» **Exercise description**
Your copy of the data should match it exactly, except that the pictures are gone.

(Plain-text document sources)
========================
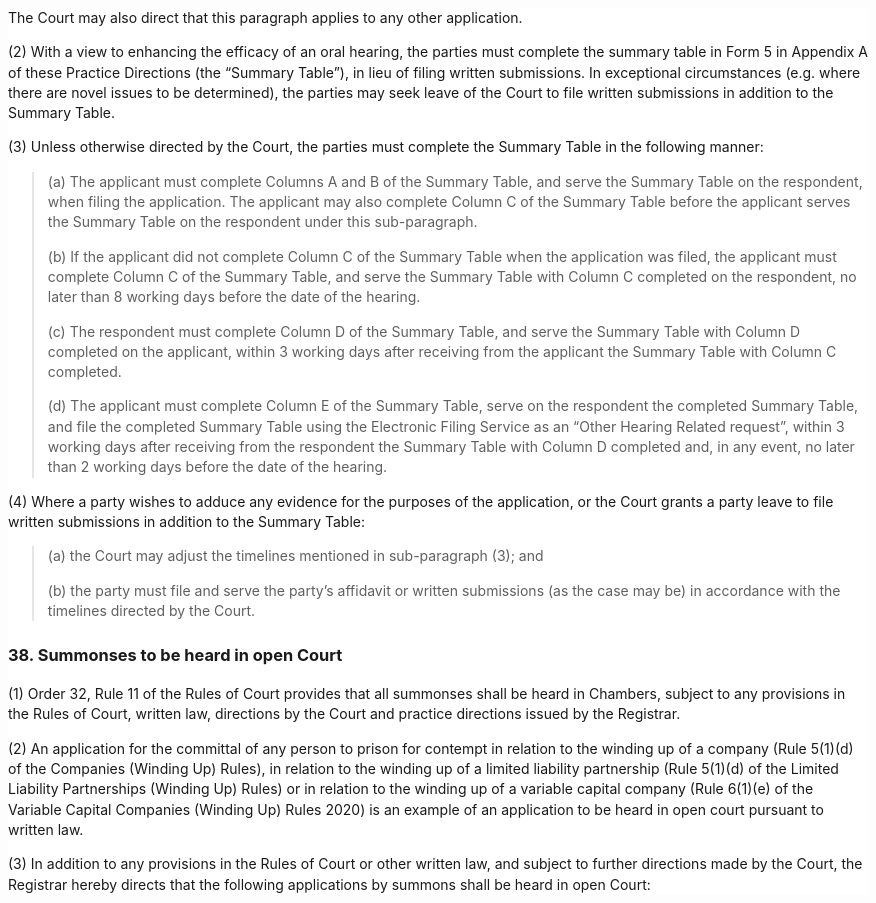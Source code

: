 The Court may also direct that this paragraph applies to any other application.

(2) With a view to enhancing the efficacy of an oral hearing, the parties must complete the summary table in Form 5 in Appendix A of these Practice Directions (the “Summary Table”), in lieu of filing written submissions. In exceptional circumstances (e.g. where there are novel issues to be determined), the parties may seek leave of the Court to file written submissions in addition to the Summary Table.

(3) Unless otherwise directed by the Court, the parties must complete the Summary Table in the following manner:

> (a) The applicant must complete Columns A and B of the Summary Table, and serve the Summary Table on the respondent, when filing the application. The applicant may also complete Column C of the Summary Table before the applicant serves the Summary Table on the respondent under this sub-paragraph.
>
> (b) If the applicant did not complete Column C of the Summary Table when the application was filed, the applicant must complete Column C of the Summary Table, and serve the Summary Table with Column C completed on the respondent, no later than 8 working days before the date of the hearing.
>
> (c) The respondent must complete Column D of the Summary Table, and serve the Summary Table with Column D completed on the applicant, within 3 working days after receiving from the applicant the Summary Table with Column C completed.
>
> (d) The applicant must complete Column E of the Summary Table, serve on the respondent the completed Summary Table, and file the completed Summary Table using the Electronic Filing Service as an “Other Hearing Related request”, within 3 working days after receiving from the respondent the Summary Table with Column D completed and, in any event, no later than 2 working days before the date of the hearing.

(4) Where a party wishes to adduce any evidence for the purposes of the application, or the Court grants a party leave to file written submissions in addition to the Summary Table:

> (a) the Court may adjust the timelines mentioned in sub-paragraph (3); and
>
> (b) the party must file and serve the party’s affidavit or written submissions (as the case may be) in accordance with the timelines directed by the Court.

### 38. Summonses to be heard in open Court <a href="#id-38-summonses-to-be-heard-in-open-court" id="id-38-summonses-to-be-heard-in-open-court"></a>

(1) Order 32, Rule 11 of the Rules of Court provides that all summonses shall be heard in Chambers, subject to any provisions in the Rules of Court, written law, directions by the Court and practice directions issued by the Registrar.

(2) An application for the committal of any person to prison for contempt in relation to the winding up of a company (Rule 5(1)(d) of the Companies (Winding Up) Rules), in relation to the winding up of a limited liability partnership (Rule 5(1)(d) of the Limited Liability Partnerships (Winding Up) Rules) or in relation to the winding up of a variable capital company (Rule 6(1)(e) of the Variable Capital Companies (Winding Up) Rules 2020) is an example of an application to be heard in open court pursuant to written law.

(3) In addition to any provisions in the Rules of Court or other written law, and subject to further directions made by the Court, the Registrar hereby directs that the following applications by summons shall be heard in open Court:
========================
» **Answer for this exercise**
Source code

: The Court may also direct that this paragraph applies to any other application.

(2) With a view to enhancing the efficacy of an oral hearing, the parties must complete the summary table in Form 5 in Appendix A of these Practice Directions (the “Summary Table”), in lieu of filing written submissions. In exceptional circumstances (e.g. where there are novel issues to be determined), the parties may seek leave of the Court to file written submissions in addition to the Summary Table.

(3) Unless otherwise directed by the Court, the parties must complete the Summary Table in the following manner:

> (a) The applicant must complete Columns A and B of the Summary Table, and serve the Summary Table on the respondent, when filing the application. The applicant may also complete Column C of the Summary Table before the applicant serves the Summary Table on the respondent under this sub-paragraph.
>
> (b) If the applicant did not complete Column C of the Summary Table when the application was filed, the applicant must complete Column C of the Summary Table, and serve the Summary Table with Column C completed on the respondent, no later than 8 working days before the date of the hearing.
>
> (c) The respondent must complete Column D of the Summary Table, and serve the Summary Table with Column D completed on the applicant, within 3 working days after receiving from the applicant the Summary Table with Column C completed.
>
> (d) The applicant must complete Column E of the Summary Table, serve on the respondent the completed Summary Table, and file the completed Summary Table using the Electronic Filing Service as an “Other Hearing Related request”, within 3 working days after receiving from the respondent the Summary Table with Column D completed and, in any event, no later than 2 working days before the date of the hearing.

(4) Where a party wishes to adduce any evidence for the purposes of the application, or the Court grants a party leave to file written submissions in addition to the Summary Table:

> (a) the Court may adjust the timelines mentioned in sub-paragraph (3); and
>
> (b) the party must file and serve the party’s affidavit or written submissions (as the case may be) in accordance with the timelines directed by the Court.

### 38. Summonses to be heard in open Court <a href="#id-38-summonses-to-be-heard-in-open-court" id="id-38-summonses-to-be-heard-in-open-court"></a>

(1) Order 32, Rule 11 of the Rules of Court provides that all summonses shall be heard in Chambers, subject to any provisions in the Rules of Court, written law, directions by the Court and practice directions issued by the Registrar.

(2) An application for the committal of any person to prison for contempt in relation to the winding up of a company (Rule 5(1)(d) of the Companies (Winding Up) Rules), in relation to the winding up of a limited liability partnership (Rule 5(1)(d) of the Limited Liability Partnerships (Winding Up) Rules) or in relation to the winding up of a variable capital company (Rule 6(1)(e) of the Variable Capital Companies (Winding Up) Rules 2020) is an example of an application to be heard in open court pursuant to written law.

(3) In addition to any provisions in the Rules of Court or other written law, and subject to further directions made by the Court, the Registrar hereby directs that the following applications by summons shall be heard in open Court:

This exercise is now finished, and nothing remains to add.